§ TASK DIRECTIONS
Look at each line below and count those with the word "under"; the answer is that number only.

§ MATERIALS PROVIDED
▽

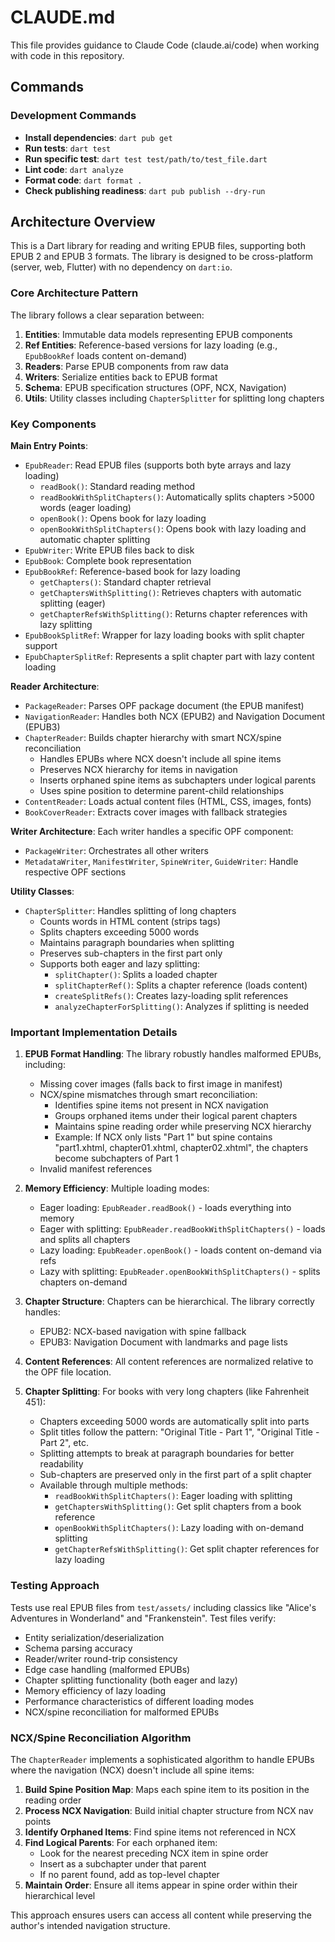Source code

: # CLAUDE.md

This file provides guidance to Claude Code (claude.ai/code) when working with code in this repository.

## Commands

### Development Commands
- **Install dependencies**: `dart pub get`
- **Run tests**: `dart test`
- **Run specific test**: `dart test test/path/to/test_file.dart`
- **Lint code**: `dart analyze`
- **Format code**: `dart format .`
- **Check publishing readiness**: `dart pub publish --dry-run`

## Architecture Overview

This is a Dart library for reading and writing EPUB files, supporting both EPUB 2 and EPUB 3 formats. The library is designed to be cross-platform (server, web, Flutter) with no dependency on `dart:io`.

### Core Architecture Pattern

The library follows a clear separation between:
1. **Entities**: Immutable data models representing EPUB components
2. **Ref Entities**: Reference-based versions for lazy loading (e.g., `EpubBookRef` loads content on-demand)
3. **Readers**: Parse EPUB components from raw data
4. **Writers**: Serialize entities back to EPUB format
5. **Schema**: EPUB specification structures (OPF, NCX, Navigation)
6. **Utils**: Utility classes including `ChapterSplitter` for splitting long chapters

### Key Components

**Main Entry Points**:
- `EpubReader`: Read EPUB files (supports both byte arrays and lazy loading)
  - `readBook()`: Standard reading method
  - `readBookWithSplitChapters()`: Automatically splits chapters >5000 words (eager loading)
  - `openBook()`: Opens book for lazy loading
  - `openBookWithSplitChapters()`: Opens book with lazy loading and automatic chapter splitting
- `EpubWriter`: Write EPUB files back to disk
- `EpubBook`: Complete book representation
- `EpubBookRef`: Reference-based book for lazy loading
  - `getChapters()`: Standard chapter retrieval
  - `getChaptersWithSplitting()`: Retrieves chapters with automatic splitting (eager)
  - `getChapterRefsWithSplitting()`: Returns chapter references with lazy splitting
- `EpubBookSplitRef`: Wrapper for lazy loading books with split chapter support
- `EpubChapterSplitRef`: Represents a split chapter part with lazy content loading

**Reader Architecture**:
- `PackageReader`: Parses OPF package document (the EPUB manifest)
- `NavigationReader`: Handles both NCX (EPUB2) and Navigation Document (EPUB3)
- `ChapterReader`: Builds chapter hierarchy with smart NCX/spine reconciliation
  - Handles EPUBs where NCX doesn't include all spine items
  - Preserves NCX hierarchy for items in navigation
  - Inserts orphaned spine items as subchapters under logical parents
  - Uses spine position to determine parent-child relationships
- `ContentReader`: Loads actual content files (HTML, CSS, images, fonts)
- `BookCoverReader`: Extracts cover images with fallback strategies

**Writer Architecture**:
Each writer handles a specific OPF component:
- `PackageWriter`: Orchestrates all other writers
- `MetadataWriter`, `ManifestWriter`, `SpineWriter`, `GuideWriter`: Handle respective OPF sections

**Utility Classes**:
- `ChapterSplitter`: Handles splitting of long chapters
  - Counts words in HTML content (strips tags)
  - Splits chapters exceeding 5000 words
  - Maintains paragraph boundaries when splitting
  - Preserves sub-chapters in the first part only
  - Supports both eager and lazy splitting:
    - `splitChapter()`: Splits a loaded chapter
    - `splitChapterRef()`: Splits a chapter reference (loads content)
    - `createSplitRefs()`: Creates lazy-loading split references
    - `analyzeChapterForSplitting()`: Analyzes if splitting is needed

### Important Implementation Details

1. **EPUB Format Handling**: The library robustly handles malformed EPUBs, including:
   - Missing cover images (falls back to first image in manifest)
   - NCX/spine mismatches through smart reconciliation:
     - Identifies spine items not present in NCX navigation
     - Groups orphaned items under their logical parent chapters
     - Maintains spine reading order while preserving NCX hierarchy
     - Example: If NCX only lists "Part 1" but spine contains "part1.xhtml, chapter01.xhtml, chapter02.xhtml", the chapters become subchapters of Part 1
   - Invalid manifest references

2. **Memory Efficiency**: Multiple loading modes:
   - Eager loading: `EpubReader.readBook()` - loads everything into memory
   - Eager with splitting: `EpubReader.readBookWithSplitChapters()` - loads and splits all chapters
   - Lazy loading: `EpubReader.openBook()` - loads content on-demand via refs
   - Lazy with splitting: `EpubReader.openBookWithSplitChapters()` - splits chapters on-demand

3. **Chapter Structure**: Chapters can be hierarchical. The library correctly handles:
   - EPUB2: NCX-based navigation with spine fallback
   - EPUB3: Navigation Document with landmarks and page lists

4. **Content References**: All content references are normalized relative to the OPF file location.

5. **Chapter Splitting**: For books with very long chapters (like Fahrenheit 451):
   - Chapters exceeding 5000 words are automatically split into parts
   - Split titles follow the pattern: "Original Title - Part 1", "Original Title - Part 2", etc.
   - Splitting attempts to break at paragraph boundaries for better readability
   - Sub-chapters are preserved only in the first part of a split chapter
   - Available through multiple methods:
     - `readBookWithSplitChapters()`: Eager loading with splitting
     - `getChaptersWithSplitting()`: Get split chapters from a book reference
     - `openBookWithSplitChapters()`: Lazy loading with on-demand splitting
     - `getChapterRefsWithSplitting()`: Get split chapter references for lazy loading

### Testing Approach

Tests use real EPUB files from `test/assets/` including classics like "Alice's Adventures in Wonderland" and "Frankenstein". Test files verify:
- Entity serialization/deserialization
- Schema parsing accuracy
- Reader/writer round-trip consistency
- Edge case handling (malformed EPUBs)
- Chapter splitting functionality (both eager and lazy)
- Memory efficiency of lazy loading
- Performance characteristics of different loading modes
- NCX/spine reconciliation for malformed EPUBs

### NCX/Spine Reconciliation Algorithm

The `ChapterReader` implements a sophisticated algorithm to handle EPUBs where the navigation (NCX) doesn't include all spine items:

1. **Build Spine Position Map**: Maps each spine item to its position in the reading order
2. **Process NCX Navigation**: Build initial chapter structure from NCX nav points
3. **Identify Orphaned Items**: Find spine items not referenced in NCX
4. **Find Logical Parents**: For each orphaned item:
   - Look for the nearest preceding NCX item in spine order
   - Insert as a subchapter under that parent
   - If no parent found, add as top-level chapter
5. **Maintain Order**: Ensure all items appear in spine order within their hierarchical level

This approach ensures users can access all content while preserving the author's intended navigation structure.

△

§ SOLVED PROBLEM
3